Supplied material: Begin
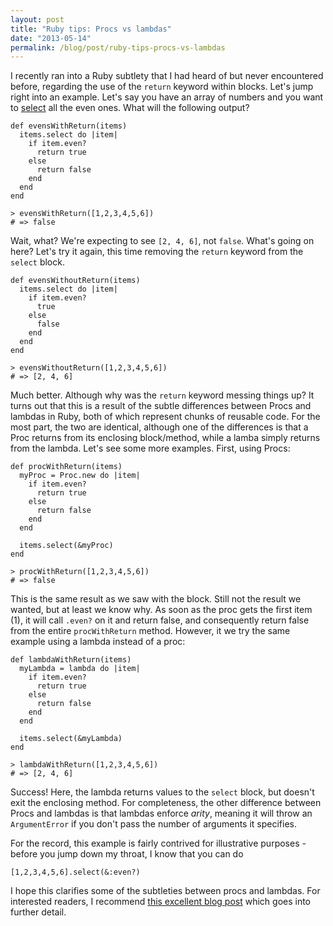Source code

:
 ```yaml
---
layout: post
title: "Ruby tips: Procs vs lambdas"
date: "2013-05-14"
permalink: /blog/post/ruby-tips-procs-vs-lambdas
---
```


I recently ran into a Ruby subtlety that I had heard of but never encountered before, regarding the use of the `return` keyword within blocks. Let's jump right into an example. Let's say you have an array of numbers and you want to [select](http://ruby-doc.org/core-2.0/Enumerable.html#method-i-select) all the even ones. What will the following output?

<pre class='prettyprint lang-ruby'><code>def evensWithReturn(items)
  items.select do |item|
    if item.even?
      return true
    else
      return false
    end
  end
end

> evensWithReturn([1,2,3,4,5,6])
# => false
</code></pre>

<break />

Wait, what? We're expecting to see `[2, 4, 6]`, not `false`. What's going on here? Let's try it again, this time removing the `return` keyword from the `select` block.

<pre class='prettyprint lang-ruby'><code>def evensWithoutReturn(items)
  items.select do |item|
    if item.even?
      true
    else
      false
    end
  end
end

> evensWithoutReturn([1,2,3,4,5,6])
# => [2, 4, 6]
</code></pre>


Much better. Although why was the `return` keyword messing things up? It turns out that this is a result of the subtle differences between Procs and lambdas in Ruby, both of which represent chunks of reusable code. For the most part, the two are identical, although one of the differences is that <span class="bold">a Proc returns from its enclosing block/method</span>, while <span class="bold">a lamba simply returns from the lambda</span>. Let's see some more examples. First, using Procs:

<pre class='prettyprint lang-ruby'><code>def procWithReturn(items)
  myProc = Proc.new do |item|
    if item.even?
      return true
    else
      return false
    end
  end

  items.select(&myProc)
end

> procWithReturn([1,2,3,4,5,6])
# => false
</code></pre>

This is the same result as we saw with the block. Still not the result we wanted, but at least we know why. As soon as the proc gets the first item (1), it will call `.even?` on it and return false, and consequently return false from the entire `procWithReturn` method. However, it we try the same example using a lambda instead of a proc:

<pre class='prettyprint lang-ruby'><code>def lambdaWithReturn(items)
  myLambda = lambda do |item|
    if item.even?
      return true
    else
      return false
    end
  end

  items.select(&myLambda)
end

> lambdaWithReturn([1,2,3,4,5,6])
# => [2, 4, 6]
</code></pre>

Success! Here, the lambda returns values to the `select` block, but doesn't exit the enclosing method. For completeness, the other difference between Procs and lambdas is that lambdas enforce <em>arity</em>, meaning it will throw an `ArgumentError` if you don't pass the number of arguments it specifies.

For the record, this example is fairly contrived for illustrative purposes - before you jump down my throat, I know that you can do

<pre class='prettyprint lang-ruby'><code>[1,2,3,4,5,6].select(&:even?)
</code></pre>

I hope this clarifies some of the subtleties between procs and lambdas. For interested readers, I recommend [this excellent blog post](http://www.robertsosinski.com/2008/12/21/understanding-ruby-blocks-procs-and-lambdas/) which goes into further detail.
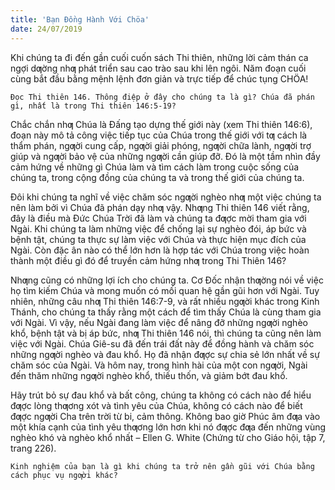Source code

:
 ```yaml
---
title: 'Bạn Đồng Hành Với Chöa'
date: 24/07/2019
---
```


Khi chúng ta đi đến gần cuối cuốn sách Thi thiên, những lời cảm thán ca ngợi dƣờng nhƣ phát triển sau cao trào sau khi lên ngôi. Năm đoạn cuối cùng bắt đầu bằng mệnh lệnh đơn giản và trực tiếp để chúc tụng CHÖA!

`Đọc Thi thiên 146. Thông điệp ở đây cho chúng ta là gì? Chúa đã phán gì, nhất là trong Thi thiên 146:5-19?`

Chắc chắn nhƣ Chúa là Đấng tạo dựng thế giới này (xem Thi thiên 146:6), đoạn này mô tả công việc tiếp tục của Chúa trong thế giới với tƣ cách là thẩm phán, ngƣời cung cấp, ngƣời giải phóng, ngƣời chữa lành, ngƣời trợ giúp và ngƣời bảo vệ của những ngƣời cần giúp đỡ. Đó là một tầm nhìn đầy cảm hứng về những gì Chúa làm và tìm cách làm trong cuộc sống của chúng ta, trong cộng đồng của chúng ta và trong thế giới của chúng ta.

Đôi khi chúng ta nghĩ về việc chăm sóc ngƣời nghèo nhƣ một việc chúng ta nên làm bởi vì Chúa đã phán dạy nhƣ vậy. Nhƣng Thi thiên 146 viết rằng, đây là điều mà Đức Chúa Trời đã làm và chúng ta đƣợc mời tham gia với Ngài. Khi chúng ta làm những việc để chống lại sự nghèo đói, áp bức và bệnh tật, chúng ta thực sự làm việc với Chúa và thực hiện mục đích của Ngài. Còn đặc ân nào có thể lớn hơn là hợp tác với Chúa trong việc hoàn thành một điều gì đó để truyền cảm hứng nhƣ trong Thi Thiên 146?

Nhƣng cũng có những lợi ích cho chúng ta. Cơ Đốc nhận thƣờng nói về việc họ tìm kiếm Chúa và mong muốn có mối quan hệ gần gũi hơn với Ngài. Tuy nhiên, những câu nhƣ Thi thiên 146:7-9, và rất nhiều ngƣời khác trong Kinh Thánh, cho chúng ta thấy rằng một cách để tìm thấy Chúa là cùng tham gia với Ngài. Vì vậy, nếu Ngài đang làm việc để nâng đỡ những ngƣời nghèo khổ, bệnh tật và bị áp bức, nhƣ Thi thiên 146 nói, thì chúng ta cũng nên làm việc với Ngài. Chúa Giê-su đã đến trái đất này để đồng hành và chăm sóc những ngƣời nghèo và đau khổ. Họ đã nhận đƣợc sự chia sẻ lớn nhất về sự chăm sóc của Ngài. Và hôm nay, trong hình hài của một con ngƣời, Ngài đến thăm những ngƣời nghèo khổ, thiếu thốn, và giảm bớt đau khổ.

Hãy trút bỏ sự đau khổ và bất công, chúng ta không có cách nào để hiểu đƣợc lòng thƣơng xót và tình yêu của Chúa, không có cách nào để biết đƣợc ngƣời Cha trên trời từ bi, cảm thông. Không bao giờ Phúc âm đƣa vào một khía cạnh của tình yêu thƣơng lớn hơn khi nó đƣợc đƣa đến những vùng nghèo khó và nghèo khổ nhất – Ellen G. White (Chứng từ cho Giáo hội, tập 7, trang 226).

`Kinh nghiệm của bạn là gì khi chúng ta trở nên gần gũi với Chúa bằng cách phục vụ ngƣời khác?`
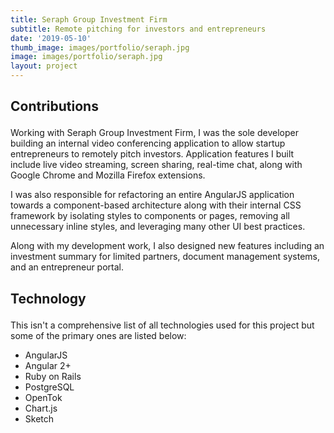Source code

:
 ```yaml
---
title: Seraph Group Investment Firm
subtitle: Remote pitching for investors and entrepreneurs
date: '2019-05-10'
thumb_image: images/portfolio/seraph.jpg
image: images/portfolio/seraph.jpg
layout: project
---
```


<div class="block-header inner-sm" style="margin-top: 1.5em; margin-bottom: 1.5em">
  <h2 class="block-title line-top">Contributions</h2>
</div>

Working with Seraph Group Investment Firm, I was the sole developer building an internal video conferencing application to allow startup entrepreneurs to remotely pitch investors. Application features I built include live video streaming, screen sharing, real-time chat, along with Google Chrome and Mozilla Firefox extensions.

I was also responsible for refactoring an entire AngularJS application towards a component-based architecture along with their internal CSS framework by isolating styles to components or pages, removing all unnecessary inline styles, and leveraging many other UI best practices.

Along with my development work, I also designed new features including an investment summary for limited partners, document management systems, and an entrepreneur portal.

<div class="block-header inner-sm" style="margin-bottom: 1.5em">
  <h2 class="block-title line-top">Technology</h2>
</div>

This isn't a comprehensive list of all technologies used for this project but some of the primary ones are listed below:

- AngularJS
- Angular 2+
- Ruby on Rails
- PostgreSQL
- OpenTok
- Chart.js
- Sketch
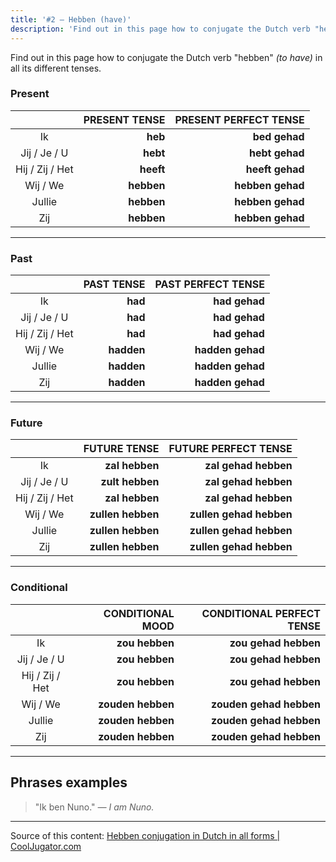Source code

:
 ```yaml
---
title: '#2 — Hebben (have)'
description: 'Find out in this page how to conjugate the Dutch verb "hebben" (to have) in all its different tenses.'
---
```


Find out in this page how to conjugate the Dutch verb "hebben" _(to have)_ in all its different tenses.

### Present

|                 | PRESENT TENSE | PRESENT PERFECT TENSE |
| :-------------: | ------------: | --------------------: |
|       Ik        |       **heb** |         **bed gehad** |
|  Jij / Je / U   |      **hebt** |        **hebt gehad** |
| Hij / Zij / Het |     **heeft** |       **heeft gehad** |
|    Wij / We     |    **hebben** |      **hebben gehad** |
|     Jullie      |    **hebben** |      **hebben gehad** |
|       Zij       |    **hebben** |      **hebben gehad** |

---

### Past

|                 | PAST TENSE | PAST PERFECT TENSE |
| :-------------: | ---------: | -----------------: |
|       Ik        |    **had** |      **had gehad** |
|  Jij / Je / U   |    **had** |      **had gehad** |
| Hij / Zij / Het |    **had** |      **had gehad** |
|    Wij / We     | **hadden** |   **hadden gehad** |
|     Jullie      | **hadden** |   **hadden gehad** |
|       Zij       | **hadden** |   **hadden gehad** |

---

### Future

|                 |      FUTURE TENSE |    FUTURE PERFECT TENSE |
| :-------------: | ----------------: | ----------------------: |
|       Ik        |    **zal hebben** |    **zal gehad hebben** |
|  Jij / Je / U   |   **zult hebben** |    **zal gehad hebben** |
| Hij / Zij / Het |    **zal hebben** |    **zal gehad hebben** |
|    Wij / We     | **zullen hebben** | **zullen gehad hebben** |
|     Jullie      | **zullen hebben** | **zullen gehad hebben** |
|       Zij       | **zullen hebben** | **zullen gehad hebben** |

---

### Conditional

|                 |  CONDITIONAL MOOD | CONDITIONAL PERFECT TENSE |
| :-------------: | ----------------: | ------------------------: |
|       Ik        |    **zou hebben** |      **zou gehad hebben** |
|  Jij / Je / U   |    **zou hebben** |      **zou gehad hebben** |
| Hij / Zij / Het |    **zou hebben** |      **zou gehad hebben** |
|    Wij / We     | **zouden hebben** |   **zouden gehad hebben** |
|     Jullie      | **zouden hebben** |   **zouden gehad hebben** |
|       Zij       | **zouden hebben** |   **zouden gehad hebben** |

---

## Phrases examples

> "Ik ben Nuno."
> _— I am Nuno._

---

Source of this content: [Hebben conjugation in Dutch in all forms | CoolJugator.com](https://cooljugator.com/nl/hebben)
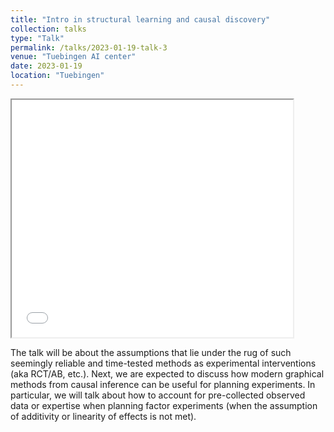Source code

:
 ```yaml
---
title: "Intro in structural learning and causal discovery"
collection: talks
type: "Talk"
permalink: /talks/2023-01-19-talk-3
venue: "Tuebingen AI center"
date: 2023-01-19
location: "Tuebingen"
---
```


<!-- [![IMAGE ALT TEXT HERE](https://gregory-ch.github.io/files/kats.webp)](https://e1.pcloud.link/publink/show?code=XZ0KjbZ9R7m9hdeJPz4SIbAjDfaF8H6nkTV#dl_content) -->
<!-- <iframe width="560" height="315" src="https://e1.pcloud.link/publink/show?code=XZ0KjbZ9R7m9hdeJPz4SIbAjDfaF8H6nkTV#dl_content" title="YouTube video player" frameborder="0" allow="accelerometer; autoplay; clipboard-write; encrypted-media; gyroscope; picture-in-picture; web-share" allowfullscreen></iframe> -->
<iframe id="myFrame" src="//e.pcloud.com/publink/show?code=XZ0KjbZ9R7m9hdeJPz4SIbAjDfaF8H6nkTV&br=0#dl_content" scrolling="yes" style="height:380px;width:450px"></iframe>

The talk will be about the assumptions that lie under the rug of such seemingly reliable and time-tested methods as experimental interventions (aka RCT/AB, etc.). Next, we are expected to discuss how modern graphical methods from causal inference can be useful for planning experiments. In particular, we will talk about how to account for pre-collected observed data or expertise when planning factor experiments (when the assumption of additivity or linearity of effects is not met).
Supplied material: End
### Activity
Repeat only the stretch of data above that runs from the line with "I am Nuno._" to the line with "autoplay; clipboard-write; encrypted-media;". Keep both end lines; exclude pictures.

### Answer for this exercise
> _— I am Nuno._

---

Source of this content: [Hebben conjugation in Dutch in all forms | CoolJugator.com](https://cooljugator.com/nl/hebben)
Source code

:
 ```yaml
---
title: "Intro in structural learning and causal discovery"
collection: talks
type: "Talk"
permalink: /talks/2023-01-19-talk-3
venue: "Tuebingen AI center"
date: 2023-01-19
location: "Tuebingen"
---
```


<!-- [![IMAGE ALT TEXT HERE](https://gregory-ch.github.io/files/kats.webp)](https://e1.pcloud.link/publink/show?code=XZ0KjbZ9R7m9hdeJPz4SIbAjDfaF8H6nkTV#dl_content) -->
<!-- <iframe width="560" height="315" src="https://e1.pcloud.link/publink/show?code=XZ0KjbZ9R7m9hdeJPz4SIbAjDfaF8H6nkTV#dl_content" title="YouTube video player" frameborder="0" allow="accelerometer; autoplay; clipboard-write; encrypted-media; gyroscope; picture-in-picture; web-share" allowfullscreen></iframe> -->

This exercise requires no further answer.